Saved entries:
※ ※ ※
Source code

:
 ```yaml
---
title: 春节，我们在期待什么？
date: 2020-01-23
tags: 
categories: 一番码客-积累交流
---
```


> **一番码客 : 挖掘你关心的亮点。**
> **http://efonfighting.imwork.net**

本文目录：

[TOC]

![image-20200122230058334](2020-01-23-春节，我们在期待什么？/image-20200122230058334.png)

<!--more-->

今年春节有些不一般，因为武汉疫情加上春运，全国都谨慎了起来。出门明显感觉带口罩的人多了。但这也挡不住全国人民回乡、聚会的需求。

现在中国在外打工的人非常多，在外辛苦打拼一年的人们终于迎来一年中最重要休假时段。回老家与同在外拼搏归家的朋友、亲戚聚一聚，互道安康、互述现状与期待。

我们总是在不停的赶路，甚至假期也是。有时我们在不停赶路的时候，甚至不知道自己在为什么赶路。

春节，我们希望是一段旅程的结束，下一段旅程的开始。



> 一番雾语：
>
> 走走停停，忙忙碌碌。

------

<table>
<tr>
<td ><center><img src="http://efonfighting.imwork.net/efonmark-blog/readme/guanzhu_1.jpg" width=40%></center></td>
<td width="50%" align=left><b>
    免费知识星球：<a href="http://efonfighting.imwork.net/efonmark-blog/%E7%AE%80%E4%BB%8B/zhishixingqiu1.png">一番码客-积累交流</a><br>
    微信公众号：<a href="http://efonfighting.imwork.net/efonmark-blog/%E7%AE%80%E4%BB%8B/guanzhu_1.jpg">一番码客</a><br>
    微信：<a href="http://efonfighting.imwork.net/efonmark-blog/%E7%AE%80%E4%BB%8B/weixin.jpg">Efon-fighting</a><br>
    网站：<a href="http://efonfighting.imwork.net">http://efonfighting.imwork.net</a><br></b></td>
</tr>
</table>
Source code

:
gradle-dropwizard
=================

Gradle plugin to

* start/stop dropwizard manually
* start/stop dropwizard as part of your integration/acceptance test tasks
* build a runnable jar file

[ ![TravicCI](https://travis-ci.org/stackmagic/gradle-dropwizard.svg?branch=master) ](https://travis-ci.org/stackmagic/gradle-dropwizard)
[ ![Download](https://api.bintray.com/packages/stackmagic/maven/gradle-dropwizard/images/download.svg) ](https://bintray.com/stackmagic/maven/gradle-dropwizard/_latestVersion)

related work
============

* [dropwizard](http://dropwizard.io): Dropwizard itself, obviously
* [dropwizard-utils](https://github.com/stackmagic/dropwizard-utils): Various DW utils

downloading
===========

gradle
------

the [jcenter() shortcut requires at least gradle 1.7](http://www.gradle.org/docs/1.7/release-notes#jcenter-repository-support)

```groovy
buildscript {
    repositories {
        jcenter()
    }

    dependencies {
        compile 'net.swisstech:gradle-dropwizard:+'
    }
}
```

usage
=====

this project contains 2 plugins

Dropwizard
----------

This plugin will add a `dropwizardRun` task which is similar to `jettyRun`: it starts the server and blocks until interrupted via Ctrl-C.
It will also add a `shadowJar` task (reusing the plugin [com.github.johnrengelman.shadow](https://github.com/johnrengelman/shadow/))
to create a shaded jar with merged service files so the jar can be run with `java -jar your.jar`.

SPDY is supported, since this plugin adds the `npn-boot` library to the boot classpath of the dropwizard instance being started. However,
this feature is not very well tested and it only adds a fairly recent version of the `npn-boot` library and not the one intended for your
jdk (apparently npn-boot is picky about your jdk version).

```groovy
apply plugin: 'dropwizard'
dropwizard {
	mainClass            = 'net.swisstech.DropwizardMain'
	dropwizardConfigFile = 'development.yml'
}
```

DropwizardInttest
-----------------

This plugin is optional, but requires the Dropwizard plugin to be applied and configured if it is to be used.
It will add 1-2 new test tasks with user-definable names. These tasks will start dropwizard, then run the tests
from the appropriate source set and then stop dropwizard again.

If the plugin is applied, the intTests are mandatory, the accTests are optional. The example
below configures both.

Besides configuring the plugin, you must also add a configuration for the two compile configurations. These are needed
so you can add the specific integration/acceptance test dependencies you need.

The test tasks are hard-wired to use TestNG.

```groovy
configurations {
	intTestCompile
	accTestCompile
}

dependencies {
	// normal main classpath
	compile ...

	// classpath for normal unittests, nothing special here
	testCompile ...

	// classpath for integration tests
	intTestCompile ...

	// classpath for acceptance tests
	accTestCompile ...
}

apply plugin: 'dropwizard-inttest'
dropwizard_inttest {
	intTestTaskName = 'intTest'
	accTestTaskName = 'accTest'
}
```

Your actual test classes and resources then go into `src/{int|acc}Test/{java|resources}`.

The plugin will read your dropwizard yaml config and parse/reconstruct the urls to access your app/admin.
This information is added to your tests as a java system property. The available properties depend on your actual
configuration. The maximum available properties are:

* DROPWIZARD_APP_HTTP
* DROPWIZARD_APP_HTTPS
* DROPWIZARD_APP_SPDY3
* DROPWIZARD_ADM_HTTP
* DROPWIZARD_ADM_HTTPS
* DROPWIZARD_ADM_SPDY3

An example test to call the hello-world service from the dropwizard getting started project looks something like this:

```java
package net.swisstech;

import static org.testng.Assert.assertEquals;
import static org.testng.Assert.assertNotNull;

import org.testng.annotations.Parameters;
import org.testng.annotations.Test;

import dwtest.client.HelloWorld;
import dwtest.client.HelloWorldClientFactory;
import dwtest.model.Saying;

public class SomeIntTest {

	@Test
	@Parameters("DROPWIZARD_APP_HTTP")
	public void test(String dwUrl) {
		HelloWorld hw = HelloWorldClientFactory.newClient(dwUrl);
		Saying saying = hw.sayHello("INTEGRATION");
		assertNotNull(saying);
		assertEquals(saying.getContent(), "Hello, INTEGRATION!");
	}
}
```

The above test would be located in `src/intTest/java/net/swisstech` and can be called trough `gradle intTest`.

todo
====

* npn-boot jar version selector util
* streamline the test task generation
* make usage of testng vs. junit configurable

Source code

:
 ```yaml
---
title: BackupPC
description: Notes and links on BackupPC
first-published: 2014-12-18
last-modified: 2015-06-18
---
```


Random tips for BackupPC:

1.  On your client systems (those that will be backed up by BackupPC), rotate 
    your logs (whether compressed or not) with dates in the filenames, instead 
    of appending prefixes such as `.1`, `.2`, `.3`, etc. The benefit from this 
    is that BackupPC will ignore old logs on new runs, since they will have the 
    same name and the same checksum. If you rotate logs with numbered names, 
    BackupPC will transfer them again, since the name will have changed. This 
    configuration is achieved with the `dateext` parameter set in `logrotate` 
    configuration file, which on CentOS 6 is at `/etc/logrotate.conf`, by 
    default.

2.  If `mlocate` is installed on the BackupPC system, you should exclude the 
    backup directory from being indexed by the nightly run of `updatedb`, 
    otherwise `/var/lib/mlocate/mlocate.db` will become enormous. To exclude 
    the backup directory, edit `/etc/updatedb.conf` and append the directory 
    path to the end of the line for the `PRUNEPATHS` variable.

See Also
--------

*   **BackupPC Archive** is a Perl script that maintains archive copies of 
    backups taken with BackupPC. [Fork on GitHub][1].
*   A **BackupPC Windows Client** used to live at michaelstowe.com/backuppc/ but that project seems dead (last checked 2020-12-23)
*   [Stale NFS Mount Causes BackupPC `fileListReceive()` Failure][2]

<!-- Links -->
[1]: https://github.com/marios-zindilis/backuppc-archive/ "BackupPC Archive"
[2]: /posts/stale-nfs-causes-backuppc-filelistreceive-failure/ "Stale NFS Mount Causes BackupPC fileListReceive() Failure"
※ ※ ※
**ASSIGNMENT**
Each entry must be printed again exactly as given.

**OUTPUT FOR THIS EXERCISE**
Source code

:
 ```yaml
---
title: 春节，我们在期待什么？
date: 2020-01-23
tags: 
categories: 一番码客-积累交流
---
```


> **一番码客 : 挖掘你关心的亮点。**
> **http://efonfighting.imwork.net**

本文目录：

[TOC]

![image-20200122230058334](2020-01-23-春节，我们在期待什么？/image-20200122230058334.png)

<!--more-->

今年春节有些不一般，因为武汉疫情加上春运，全国都谨慎了起来。出门明显感觉带口罩的人多了。但这也挡不住全国人民回乡、聚会的需求。

现在中国在外打工的人非常多，在外辛苦打拼一年的人们终于迎来一年中最重要休假时段。回老家与同在外拼搏归家的朋友、亲戚聚一聚，互道安康、互述现状与期待。

我们总是在不停的赶路，甚至假期也是。有时我们在不停赶路的时候，甚至不知道自己在为什么赶路。

春节，我们希望是一段旅程的结束，下一段旅程的开始。



> 一番雾语：
>
> 走走停停，忙忙碌碌。

------

<table>
<tr>
<td ><center><img src="http://efonfighting.imwork.net/efonmark-blog/readme/guanzhu_1.jpg" width=40%></center></td>
<td width="50%" align=left><b>
    免费知识星球：<a href="http://efonfighting.imwork.net/efonmark-blog/%E7%AE%80%E4%BB%8B/zhishixingqiu1.png">一番码客-积累交流</a><br>
    微信公众号：<a href="http://efonfighting.imwork.net/efonmark-blog/%E7%AE%80%E4%BB%8B/guanzhu_1.jpg">一番码客</a><br>
    微信：<a href="http://efonfighting.imwork.net/efonmark-blog/%E7%AE%80%E4%BB%8B/weixin.jpg">Efon-fighting</a><br>
    网站：<a href="http://efonfighting.imwork.net">http://efonfighting.imwork.net</a><br></b></td>
</tr>
</table>
Source code

:
gradle-dropwizard
=================

Gradle plugin to

* start/stop dropwizard manually
* start/stop dropwizard as part of your integration/acceptance test tasks
* build a runnable jar file

[ ![TravicCI](https://travis-ci.org/stackmagic/gradle-dropwizard.svg?branch=master) ](https://travis-ci.org/stackmagic/gradle-dropwizard)
[ ![Download](https://api.bintray.com/packages/stackmagic/maven/gradle-dropwizard/images/download.svg) ](https://bintray.com/stackmagic/maven/gradle-dropwizard/_latestVersion)

related work
============

* [dropwizard](http://dropwizard.io): Dropwizard itself, obviously
* [dropwizard-utils](https://github.com/stackmagic/dropwizard-utils): Various DW utils

downloading
===========

gradle
------

the [jcenter() shortcut requires at least gradle 1.7](http://www.gradle.org/docs/1.7/release-notes#jcenter-repository-support)

```groovy
buildscript {
    repositories {
        jcenter()
    }

    dependencies {
        compile 'net.swisstech:gradle-dropwizard:+'
    }
}
```

usage
=====

this project contains 2 plugins

Dropwizard
----------

This plugin will add a `dropwizardRun` task which is similar to `jettyRun`: it starts the server and blocks until interrupted via Ctrl-C.
It will also add a `shadowJar` task (reusing the plugin [com.github.johnrengelman.shadow](https://github.com/johnrengelman/shadow/))
to create a shaded jar with merged service files so the jar can be run with `java -jar your.jar`.

SPDY is supported, since this plugin adds the `npn-boot` library to the boot classpath of the dropwizard instance being started. However,
this feature is not very well tested and it only adds a fairly recent version of the `npn-boot` library and not the one intended for your
jdk (apparently npn-boot is picky about your jdk version).

```groovy
apply plugin: 'dropwizard'
dropwizard {
	mainClass            = 'net.swisstech.DropwizardMain'
	dropwizardConfigFile = 'development.yml'
}
```

DropwizardInttest
-----------------

This plugin is optional, but requires the Dropwizard plugin to be applied and configured if it is to be used.
It will add 1-2 new test tasks with user-definable names. These tasks will start dropwizard, then run the tests
from the appropriate source set and then stop dropwizard again.

If the plugin is applied, the intTests are mandatory, the accTests are optional. The example
below configures both.

Besides configuring the plugin, you must also add a configuration for the two compile configurations. These are needed
so you can add the specific integration/acceptance test dependencies you need.

The test tasks are hard-wired to use TestNG.

```groovy
configurations {
	intTestCompile
	accTestCompile
}

dependencies {
	// normal main classpath
	compile ...

	// classpath for normal unittests, nothing special here
	testCompile ...

	// classpath for integration tests
	intTestCompile ...

	// classpath for acceptance tests
	accTestCompile ...
}

apply plugin: 'dropwizard-inttest'
dropwizard_inttest {
	intTestTaskName = 'intTest'
	accTestTaskName = 'accTest'
}
```

Your actual test classes and resources then go into `src/{int|acc}Test/{java|resources}`.

The plugin will read your dropwizard yaml config and parse/reconstruct the urls to access your app/admin.
This information is added to your tests as a java system property. The available properties depend on your actual
configuration. The maximum available properties are:

* DROPWIZARD_APP_HTTP
* DROPWIZARD_APP_HTTPS
* DROPWIZARD_APP_SPDY3
* DROPWIZARD_ADM_HTTP
* DROPWIZARD_ADM_HTTPS
* DROPWIZARD_ADM_SPDY3

An example test to call the hello-world service from the dropwizard getting started project looks something like this:

```java
package net.swisstech;

import static org.testng.Assert.assertEquals;
import static org.testng.Assert.assertNotNull;

import org.testng.annotations.Parameters;
import org.testng.annotations.Test;

import dwtest.client.HelloWorld;
import dwtest.client.HelloWorldClientFactory;
import dwtest.model.Saying;

public class SomeIntTest {

	@Test
	@Parameters("DROPWIZARD_APP_HTTP")
	public void test(String dwUrl) {
		HelloWorld hw = HelloWorldClientFactory.newClient(dwUrl);
		Saying saying = hw.sayHello("INTEGRATION");
		assertNotNull(saying);
		assertEquals(saying.getContent(), "Hello, INTEGRATION!");
	}
}
```

The above test would be located in `src/intTest/java/net/swisstech` and can be called trough `gradle intTest`.

todo
====

* npn-boot jar version selector util
* streamline the test task generation
* make usage of testng vs. junit configurable

Source code

:
 ```yaml
---
title: BackupPC
description: Notes and links on BackupPC
first-published: 2014-12-18
last-modified: 2015-06-18
---
```


Random tips for BackupPC:

1.  On your client systems (those that will be backed up by BackupPC), rotate 
    your logs (whether compressed or not) with dates in the filenames, instead 
    of appending prefixes such as `.1`, `.2`, `.3`, etc. The benefit from this 
    is that BackupPC will ignore old logs on new runs, since they will have the 
    same name and the same checksum. If you rotate logs with numbered names, 
    BackupPC will transfer them again, since the name will have changed. This 
    configuration is achieved with the `dateext` parameter set in `logrotate` 
    configuration file, which on CentOS 6 is at `/etc/logrotate.conf`, by 
    default.

2.  If `mlocate` is installed on the BackupPC system, you should exclude the 
    backup directory from being indexed by the nightly run of `updatedb`, 
    otherwise `/var/lib/mlocate/mlocate.db` will become enormous. To exclude 
    the backup directory, edit `/etc/updatedb.conf` and append the directory 
    path to the end of the line for the `PRUNEPATHS` variable.

See Also
--------

*   **BackupPC Archive** is a Perl script that maintains archive copies of 
    backups taken with BackupPC. [Fork on GitHub][1].
*   A **BackupPC Windows Client** used to live at michaelstowe.com/backuppc/ but that project seems dead (last checked 2020-12-23)
*   [Stale NFS Mount Causes BackupPC `fileListReceive()` Failure][2]

<!-- Links -->
[1]: https://github.com/marios-zindilis/backuppc-archive/ "BackupPC Archive"
[2]: /posts/stale-nfs-causes-backuppc-filelistreceive-failure/ "Stale NFS Mount Causes BackupPC fileListReceive() Failure"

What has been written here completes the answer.